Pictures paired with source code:
──────────────────────────────
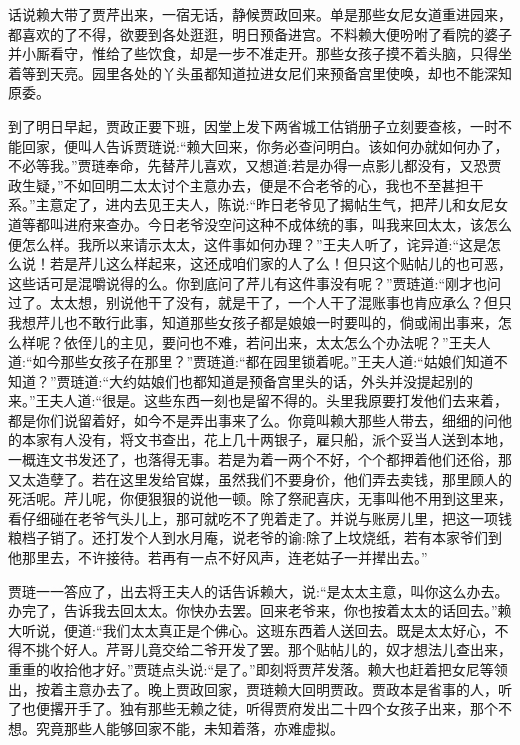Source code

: 


\begin{parag}
    话说赖大带了贾芹出来，一宿无话，静候贾政回来。单是那些女尼女道重进园来，都喜欢的了不得，欲要到各处逛逛，明日预备进宫。不料赖大便吩咐了看院的婆子并小厮看守，惟给了些饮食，却是一步不准走开。那些女孩子摸不着头脑，只得坐着等到天亮。园里各处的丫头虽都知道拉进女尼们来预备宫里使唤，却也不能深知原委。
\end{parag}


\begin{parag}
    到了明日早起，贾政正要下班，因堂上发下两省城工估销册子立刻要查核，一时不能回家，便叫人告诉贾琏说:“赖大回来，你务必查问明白。该如何办就如何办了，不必等我。”贾琏奉命，先替芹儿喜欢，又想道:若是办得一点影儿都没有，又恐贾政生疑，”不如回明二太太讨个主意办去，便是不合老爷的心，我也不至甚担干系。”主意定了，进内去见王夫人，陈说:“昨日老爷见了揭帖生气，把芹儿和女尼女道等都叫进府来查办。今日老爷没空问这种不成体统的事，叫我来回太太，该怎么便怎么样。我所以来请示太太，这件事如何办理？”王夫人听了，诧异道:“这是怎么说！若是芹儿这么样起来，这还成咱们家的人了么！但只这个贴帖儿的也可恶，这些话可是混嚼说得的么。你到底问了芹儿有这件事没有呢？”贾琏道:“刚才也问过了。太太想，别说他干了没有，就是干了，一个人干了混账事也肯应承么？但只我想芹儿也不敢行此事，知道那些女孩子都是娘娘一时要叫的，倘或闹出事来，怎么样呢？依侄儿的主见，要问也不难，若问出来，太太怎么个办法呢？”王夫人道:“如今那些女孩子在那里？”贾琏道:“都在园里锁着呢。”王夫人道:“姑娘们知道不知道？”贾琏道:“大约姑娘们也都知道是预备宫里头的话，外头并没提起别的来。”王夫人道:“很是。这些东西一刻也是留不得的。头里我原要打发他们去来着，都是你们说留着好，如今不是弄出事来了么。你竟叫赖大那些人带去，细细的问他的本家有人没有，将文书查出，花上几十两银子，雇只船，派个妥当人送到本地，一概连文书发还了，也落得无事。若是为着一两个不好，个个都押着他们还俗，那又太造孽了。若在这里发给官媒，虽然我们不要身价，他们弄去卖钱，那里顾人的死活呢。芹儿呢，你便狠狠的说他一顿。除了祭祀喜庆，无事叫他不用到这里来，看仔细碰在老爷气头儿上，那可就吃不了兜着走了。并说与账房儿里，把这一项钱粮档子销了。还打发个人到水月庵，说老爷的谕:除了上坟烧纸，若有本家爷们到他那里去，不许接待。若再有一点不好风声，连老姑子一并撵出去。”
\end{parag}


\begin{parag}
    贾琏一一答应了，出去将王夫人的话告诉赖大，说:“是太太主意，叫你这么办去。办完了，告诉我去回太太。你快办去罢。回来老爷来，你也按着太太的话回去。”赖大听说，便道:“我们太太真正是个佛心。这班东西着人送回去。既是太太好心，不得不挑个好人。芹哥儿竟交给二爷开发了罢。那个贴帖儿的，奴才想法儿查出来，重重的收拾他才好。”贾琏点头说:“是了。”即刻将贾芹发落。赖大也赶着把女尼等领出，按着主意办去了。晚上贾政回家，贾琏赖大回明贾政。贾政本是省事的人，听了也便撂开手了。独有那些无赖之徒，听得贾府发出二十四个女孩子出来，那个不想。究竟那些人能够回家不能，未知着落，亦难虚拟。
\end{parag}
──────────────────────────────
Directions: Print all the records exactly, minus any images.

Your solution:
Source code

: 


\begin{parag}
    话说赖大带了贾芹出来，一宿无话，静候贾政回来。单是那些女尼女道重进园来，都喜欢的了不得，欲要到各处逛逛，明日预备进宫。不料赖大便吩咐了看院的婆子并小厮看守，惟给了些饮食，却是一步不准走开。那些女孩子摸不着头脑，只得坐着等到天亮。园里各处的丫头虽都知道拉进女尼们来预备宫里使唤，却也不能深知原委。
\end{parag}


\begin{parag}
    到了明日早起，贾政正要下班，因堂上发下两省城工估销册子立刻要查核，一时不能回家，便叫人告诉贾琏说:“赖大回来，你务必查问明白。该如何办就如何办了，不必等我。”贾琏奉命，先替芹儿喜欢，又想道:若是办得一点影儿都没有，又恐贾政生疑，”不如回明二太太讨个主意办去，便是不合老爷的心，我也不至甚担干系。”主意定了，进内去见王夫人，陈说:“昨日老爷见了揭帖生气，把芹儿和女尼女道等都叫进府来查办。今日老爷没空问这种不成体统的事，叫我来回太太，该怎么便怎么样。我所以来请示太太，这件事如何办理？”王夫人听了，诧异道:“这是怎么说！若是芹儿这么样起来，这还成咱们家的人了么！但只这个贴帖儿的也可恶，这些话可是混嚼说得的么。你到底问了芹儿有这件事没有呢？”贾琏道:“刚才也问过了。太太想，别说他干了没有，就是干了，一个人干了混账事也肯应承么？但只我想芹儿也不敢行此事，知道那些女孩子都是娘娘一时要叫的，倘或闹出事来，怎么样呢？依侄儿的主见，要问也不难，若问出来，太太怎么个办法呢？”王夫人道:“如今那些女孩子在那里？”贾琏道:“都在园里锁着呢。”王夫人道:“姑娘们知道不知道？”贾琏道:“大约姑娘们也都知道是预备宫里头的话，外头并没提起别的来。”王夫人道:“很是。这些东西一刻也是留不得的。头里我原要打发他们去来着，都是你们说留着好，如今不是弄出事来了么。你竟叫赖大那些人带去，细细的问他的本家有人没有，将文书查出，花上几十两银子，雇只船，派个妥当人送到本地，一概连文书发还了，也落得无事。若是为着一两个不好，个个都押着他们还俗，那又太造孽了。若在这里发给官媒，虽然我们不要身价，他们弄去卖钱，那里顾人的死活呢。芹儿呢，你便狠狠的说他一顿。除了祭祀喜庆，无事叫他不用到这里来，看仔细碰在老爷气头儿上，那可就吃不了兜着走了。并说与账房儿里，把这一项钱粮档子销了。还打发个人到水月庵，说老爷的谕:除了上坟烧纸，若有本家爷们到他那里去，不许接待。若再有一点不好风声，连老姑子一并撵出去。”
\end{parag}


\begin{parag}
    贾琏一一答应了，出去将王夫人的话告诉赖大，说:“是太太主意，叫你这么办去。办完了，告诉我去回太太。你快办去罢。回来老爷来，你也按着太太的话回去。”赖大听说，便道:“我们太太真正是个佛心。这班东西着人送回去。既是太太好心，不得不挑个好人。芹哥儿竟交给二爷开发了罢。那个贴帖儿的，奴才想法儿查出来，重重的收拾他才好。”贾琏点头说:“是了。”即刻将贾芹发落。赖大也赶着把女尼等领出，按着主意办去了。晚上贾政回家，贾琏赖大回明贾政。贾政本是省事的人，听了也便撂开手了。独有那些无赖之徒，听得贾府发出二十四个女孩子出来，那个不想。究竟那些人能够回家不能，未知着落，亦难虚拟。
\end{parag}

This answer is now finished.